Desde que hay Historia y, más aún, ser humano que marche sobre la tierra, ha habido conflictos entre los hombres. Ser hombre supone haber pactado, también, con el Diablo. Eco distingue en un primer momento las paleoguerras, frontales y territoriales, las cuales apenas afectaban a los países  que no estaban envueltos en el conflicto. La guerra fría, como etapa transicional, posee sus cualidades propias. Fue un periodo de “equilibrio del terror”, una “paz beligerante” o una “tensión de beligerancia pacífica”. Era la paz del más fuerte. Dos superpotencias, y la amenaza que representaba la guerra real y efectiva entre ellas, consiguieron una relativa paz en países del primer  y el segundo mundo, a costas, claro, de tumultuosos movimientos armados en países del tercer mundo. El mundo, o más bien los hombres se dividieron en dos: en comunistas y capitalistas.

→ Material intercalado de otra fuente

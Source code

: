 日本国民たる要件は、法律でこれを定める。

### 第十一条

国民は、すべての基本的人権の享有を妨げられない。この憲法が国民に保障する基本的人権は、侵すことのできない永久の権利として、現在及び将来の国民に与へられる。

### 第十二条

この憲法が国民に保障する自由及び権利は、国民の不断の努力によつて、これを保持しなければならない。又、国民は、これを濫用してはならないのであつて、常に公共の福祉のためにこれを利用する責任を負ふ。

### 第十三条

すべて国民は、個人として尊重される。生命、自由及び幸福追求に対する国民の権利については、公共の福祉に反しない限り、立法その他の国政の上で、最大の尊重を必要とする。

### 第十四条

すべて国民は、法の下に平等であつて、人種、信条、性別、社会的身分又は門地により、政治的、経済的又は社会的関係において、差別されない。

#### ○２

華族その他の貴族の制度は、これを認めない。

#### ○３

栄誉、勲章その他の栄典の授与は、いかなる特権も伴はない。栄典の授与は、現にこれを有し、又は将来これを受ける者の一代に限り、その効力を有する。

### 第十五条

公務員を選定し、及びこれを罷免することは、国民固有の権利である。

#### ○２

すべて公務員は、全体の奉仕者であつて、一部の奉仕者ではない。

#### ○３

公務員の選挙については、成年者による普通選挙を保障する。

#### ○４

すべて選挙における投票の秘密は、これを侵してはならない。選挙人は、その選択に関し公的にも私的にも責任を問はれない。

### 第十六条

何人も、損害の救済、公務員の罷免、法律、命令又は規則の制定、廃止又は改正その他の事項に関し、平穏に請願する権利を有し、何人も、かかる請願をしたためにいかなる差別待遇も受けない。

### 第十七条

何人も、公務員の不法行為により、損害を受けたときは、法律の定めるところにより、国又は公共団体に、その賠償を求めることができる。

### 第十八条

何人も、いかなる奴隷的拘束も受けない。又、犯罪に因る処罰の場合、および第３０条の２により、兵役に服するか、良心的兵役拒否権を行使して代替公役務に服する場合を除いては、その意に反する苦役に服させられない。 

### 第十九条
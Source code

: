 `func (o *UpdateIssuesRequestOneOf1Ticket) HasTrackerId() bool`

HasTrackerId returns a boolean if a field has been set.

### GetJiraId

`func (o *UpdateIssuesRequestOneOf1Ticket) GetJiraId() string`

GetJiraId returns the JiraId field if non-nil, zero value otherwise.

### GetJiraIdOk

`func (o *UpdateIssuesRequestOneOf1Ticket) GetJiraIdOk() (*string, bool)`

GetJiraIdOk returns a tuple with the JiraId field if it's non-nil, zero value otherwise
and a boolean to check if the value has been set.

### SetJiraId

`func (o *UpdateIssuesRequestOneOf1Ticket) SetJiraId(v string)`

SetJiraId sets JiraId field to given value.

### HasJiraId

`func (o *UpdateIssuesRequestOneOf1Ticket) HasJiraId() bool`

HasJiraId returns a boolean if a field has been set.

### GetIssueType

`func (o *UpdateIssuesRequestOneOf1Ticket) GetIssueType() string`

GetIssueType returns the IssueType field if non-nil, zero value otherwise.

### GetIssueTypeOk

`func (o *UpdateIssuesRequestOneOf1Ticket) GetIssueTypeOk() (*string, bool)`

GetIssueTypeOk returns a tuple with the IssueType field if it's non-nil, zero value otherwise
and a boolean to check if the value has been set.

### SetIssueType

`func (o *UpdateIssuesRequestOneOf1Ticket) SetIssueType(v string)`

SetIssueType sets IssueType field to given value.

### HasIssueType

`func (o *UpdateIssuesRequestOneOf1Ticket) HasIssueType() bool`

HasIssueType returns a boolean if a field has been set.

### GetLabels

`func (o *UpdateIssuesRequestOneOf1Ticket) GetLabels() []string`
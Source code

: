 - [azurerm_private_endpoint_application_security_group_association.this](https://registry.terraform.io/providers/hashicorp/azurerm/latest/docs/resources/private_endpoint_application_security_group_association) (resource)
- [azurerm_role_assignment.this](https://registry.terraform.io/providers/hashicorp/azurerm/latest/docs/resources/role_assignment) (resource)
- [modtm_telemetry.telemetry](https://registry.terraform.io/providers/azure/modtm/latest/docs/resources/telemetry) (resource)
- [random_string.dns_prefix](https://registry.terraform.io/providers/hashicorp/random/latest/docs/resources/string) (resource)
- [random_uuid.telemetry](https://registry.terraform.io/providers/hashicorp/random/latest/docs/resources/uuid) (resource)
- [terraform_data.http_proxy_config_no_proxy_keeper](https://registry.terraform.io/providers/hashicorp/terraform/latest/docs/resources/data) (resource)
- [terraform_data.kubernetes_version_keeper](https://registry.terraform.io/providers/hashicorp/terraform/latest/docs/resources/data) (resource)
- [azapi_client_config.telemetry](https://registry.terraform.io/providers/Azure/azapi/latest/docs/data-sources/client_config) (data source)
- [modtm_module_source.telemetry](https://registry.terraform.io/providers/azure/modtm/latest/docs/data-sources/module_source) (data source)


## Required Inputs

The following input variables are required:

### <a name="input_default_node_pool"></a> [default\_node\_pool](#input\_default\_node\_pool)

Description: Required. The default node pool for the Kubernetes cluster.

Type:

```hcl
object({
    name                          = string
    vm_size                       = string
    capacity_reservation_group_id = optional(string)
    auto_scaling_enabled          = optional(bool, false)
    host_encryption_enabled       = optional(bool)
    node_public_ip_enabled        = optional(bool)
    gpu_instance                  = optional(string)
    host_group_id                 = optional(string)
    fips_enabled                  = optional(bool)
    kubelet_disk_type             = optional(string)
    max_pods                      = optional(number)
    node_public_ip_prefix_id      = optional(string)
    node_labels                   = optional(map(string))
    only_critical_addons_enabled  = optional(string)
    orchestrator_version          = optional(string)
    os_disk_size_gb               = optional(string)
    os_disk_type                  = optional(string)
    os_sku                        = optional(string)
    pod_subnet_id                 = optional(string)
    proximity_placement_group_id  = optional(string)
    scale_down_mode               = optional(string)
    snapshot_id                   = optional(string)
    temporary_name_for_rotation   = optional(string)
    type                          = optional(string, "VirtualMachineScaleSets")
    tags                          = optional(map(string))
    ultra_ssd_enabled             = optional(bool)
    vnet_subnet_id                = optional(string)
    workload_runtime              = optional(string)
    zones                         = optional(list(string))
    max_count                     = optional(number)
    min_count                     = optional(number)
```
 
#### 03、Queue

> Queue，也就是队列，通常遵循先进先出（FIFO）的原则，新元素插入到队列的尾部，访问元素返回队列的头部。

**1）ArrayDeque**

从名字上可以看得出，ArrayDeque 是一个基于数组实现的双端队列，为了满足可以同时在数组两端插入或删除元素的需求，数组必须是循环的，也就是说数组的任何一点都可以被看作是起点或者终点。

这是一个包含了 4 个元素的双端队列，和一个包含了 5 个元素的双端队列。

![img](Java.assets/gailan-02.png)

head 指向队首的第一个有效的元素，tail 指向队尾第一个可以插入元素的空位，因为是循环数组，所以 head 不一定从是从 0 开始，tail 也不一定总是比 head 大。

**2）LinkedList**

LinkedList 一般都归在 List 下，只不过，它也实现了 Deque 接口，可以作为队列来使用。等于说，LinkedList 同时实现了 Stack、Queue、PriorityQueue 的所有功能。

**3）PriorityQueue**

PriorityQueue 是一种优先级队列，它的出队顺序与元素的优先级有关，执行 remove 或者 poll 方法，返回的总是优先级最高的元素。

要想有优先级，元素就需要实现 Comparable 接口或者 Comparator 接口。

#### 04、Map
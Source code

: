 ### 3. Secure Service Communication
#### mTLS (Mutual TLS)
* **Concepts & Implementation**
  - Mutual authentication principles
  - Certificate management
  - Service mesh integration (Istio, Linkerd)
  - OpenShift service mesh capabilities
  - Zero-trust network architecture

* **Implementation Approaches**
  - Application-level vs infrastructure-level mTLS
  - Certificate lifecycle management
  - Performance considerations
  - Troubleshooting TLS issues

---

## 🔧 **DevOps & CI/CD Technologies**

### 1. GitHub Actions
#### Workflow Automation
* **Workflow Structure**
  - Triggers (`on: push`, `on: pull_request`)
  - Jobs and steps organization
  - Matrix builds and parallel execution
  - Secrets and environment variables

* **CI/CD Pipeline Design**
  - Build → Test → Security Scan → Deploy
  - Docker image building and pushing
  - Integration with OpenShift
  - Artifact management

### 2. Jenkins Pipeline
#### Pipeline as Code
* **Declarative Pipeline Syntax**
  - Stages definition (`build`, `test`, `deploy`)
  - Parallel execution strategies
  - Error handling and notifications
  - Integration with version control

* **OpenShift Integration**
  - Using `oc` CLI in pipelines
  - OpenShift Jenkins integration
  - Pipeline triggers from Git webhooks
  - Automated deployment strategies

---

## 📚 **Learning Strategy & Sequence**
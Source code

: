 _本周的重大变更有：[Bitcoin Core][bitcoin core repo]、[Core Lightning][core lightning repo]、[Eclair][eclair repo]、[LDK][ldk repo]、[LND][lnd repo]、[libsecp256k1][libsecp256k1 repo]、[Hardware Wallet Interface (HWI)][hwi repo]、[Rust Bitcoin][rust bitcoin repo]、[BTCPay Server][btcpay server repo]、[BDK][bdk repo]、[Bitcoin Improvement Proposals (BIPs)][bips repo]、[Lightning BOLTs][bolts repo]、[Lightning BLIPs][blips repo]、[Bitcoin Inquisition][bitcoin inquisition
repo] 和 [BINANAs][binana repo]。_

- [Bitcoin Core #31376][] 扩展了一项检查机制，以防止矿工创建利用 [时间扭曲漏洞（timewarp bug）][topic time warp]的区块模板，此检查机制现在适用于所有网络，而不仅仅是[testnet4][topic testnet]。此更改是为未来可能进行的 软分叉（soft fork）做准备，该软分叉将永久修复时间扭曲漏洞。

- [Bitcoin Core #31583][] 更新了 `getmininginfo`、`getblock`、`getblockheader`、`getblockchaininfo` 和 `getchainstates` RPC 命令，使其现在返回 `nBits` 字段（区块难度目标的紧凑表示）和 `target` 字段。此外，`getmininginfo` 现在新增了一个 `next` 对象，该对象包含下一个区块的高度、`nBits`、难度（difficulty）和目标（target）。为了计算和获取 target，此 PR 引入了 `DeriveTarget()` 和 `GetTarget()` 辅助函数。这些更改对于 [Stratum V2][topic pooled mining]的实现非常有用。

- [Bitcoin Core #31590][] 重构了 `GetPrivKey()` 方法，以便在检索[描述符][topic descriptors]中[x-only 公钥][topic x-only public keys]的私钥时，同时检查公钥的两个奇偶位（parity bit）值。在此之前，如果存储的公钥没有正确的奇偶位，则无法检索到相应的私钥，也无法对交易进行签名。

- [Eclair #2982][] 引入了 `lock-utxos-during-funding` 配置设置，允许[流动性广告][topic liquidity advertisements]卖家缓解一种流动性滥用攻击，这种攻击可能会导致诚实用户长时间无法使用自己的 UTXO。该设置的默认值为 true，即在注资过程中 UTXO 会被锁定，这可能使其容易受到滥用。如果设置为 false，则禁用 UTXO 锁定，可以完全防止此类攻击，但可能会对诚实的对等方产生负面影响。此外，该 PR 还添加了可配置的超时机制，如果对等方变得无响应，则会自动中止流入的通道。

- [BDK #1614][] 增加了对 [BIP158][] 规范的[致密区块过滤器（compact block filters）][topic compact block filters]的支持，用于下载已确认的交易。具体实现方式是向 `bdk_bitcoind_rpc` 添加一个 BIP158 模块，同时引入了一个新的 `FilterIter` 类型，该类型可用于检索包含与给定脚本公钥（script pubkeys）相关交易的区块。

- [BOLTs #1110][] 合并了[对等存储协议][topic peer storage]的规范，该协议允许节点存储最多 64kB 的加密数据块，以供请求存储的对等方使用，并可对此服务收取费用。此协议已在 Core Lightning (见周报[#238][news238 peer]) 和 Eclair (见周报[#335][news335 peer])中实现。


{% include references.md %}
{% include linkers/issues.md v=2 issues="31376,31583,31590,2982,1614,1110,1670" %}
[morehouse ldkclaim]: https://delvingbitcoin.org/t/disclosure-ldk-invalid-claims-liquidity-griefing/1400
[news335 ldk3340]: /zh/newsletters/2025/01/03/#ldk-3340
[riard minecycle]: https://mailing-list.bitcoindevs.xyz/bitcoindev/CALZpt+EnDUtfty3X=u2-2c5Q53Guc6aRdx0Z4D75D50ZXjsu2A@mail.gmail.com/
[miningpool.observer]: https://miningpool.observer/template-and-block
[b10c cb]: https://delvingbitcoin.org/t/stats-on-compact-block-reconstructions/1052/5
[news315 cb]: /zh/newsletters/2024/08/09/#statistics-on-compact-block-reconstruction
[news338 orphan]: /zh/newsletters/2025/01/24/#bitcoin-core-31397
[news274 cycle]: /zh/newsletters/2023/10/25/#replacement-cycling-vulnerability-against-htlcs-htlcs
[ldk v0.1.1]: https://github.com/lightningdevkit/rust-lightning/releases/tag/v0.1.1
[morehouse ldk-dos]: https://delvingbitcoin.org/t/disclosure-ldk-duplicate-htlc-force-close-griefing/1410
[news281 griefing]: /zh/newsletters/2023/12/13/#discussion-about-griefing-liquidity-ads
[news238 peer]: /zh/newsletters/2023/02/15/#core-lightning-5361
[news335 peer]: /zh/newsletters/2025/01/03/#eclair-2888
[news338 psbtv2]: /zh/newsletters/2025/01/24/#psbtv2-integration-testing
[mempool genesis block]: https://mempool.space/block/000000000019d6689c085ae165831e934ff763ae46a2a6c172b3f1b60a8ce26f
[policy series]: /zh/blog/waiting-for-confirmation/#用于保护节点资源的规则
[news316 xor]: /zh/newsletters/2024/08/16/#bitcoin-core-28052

Lo que Eco llama las neoguerras comienzan con la guerra del Golfo. Allí la golbalización comienza a decir presente. El ejército iraquí fue armado por las industrias estadounidenses, pero Estados Unidos no podría producir sus armas sin el petróleo proveniente de los países árabes. Se promovieron también las bombas y mísiles inteligentes. La cobertura mediática había ayudado a impulsar otro tipo de guerra. Se debía evitar al máximo, por primera vez de manera práctica, la muerte de civiles como de las propias tropas. Las tropas eran antes instrumentos cuyo valor consistía justamente en el hecho de dar la vida por la patria, en no hablar ni siendo torturados.

La guerra contra el terrorismo no es una guerra territorial, ni contra una nación. En este tipo de guerras el enemigo está en todas partes. Está escondido en casa. Las superpotencias ya no son intocables. Los atentados nos han descubierto los ojos: el “ojo del ciclón” tampoco es seguro. Esta guerra despertó la xenofobia, los viejos recuerdos de las guerras entre las civilizaciones cristiana y musulmán. Ojo: al-Qaeda no es el Islam.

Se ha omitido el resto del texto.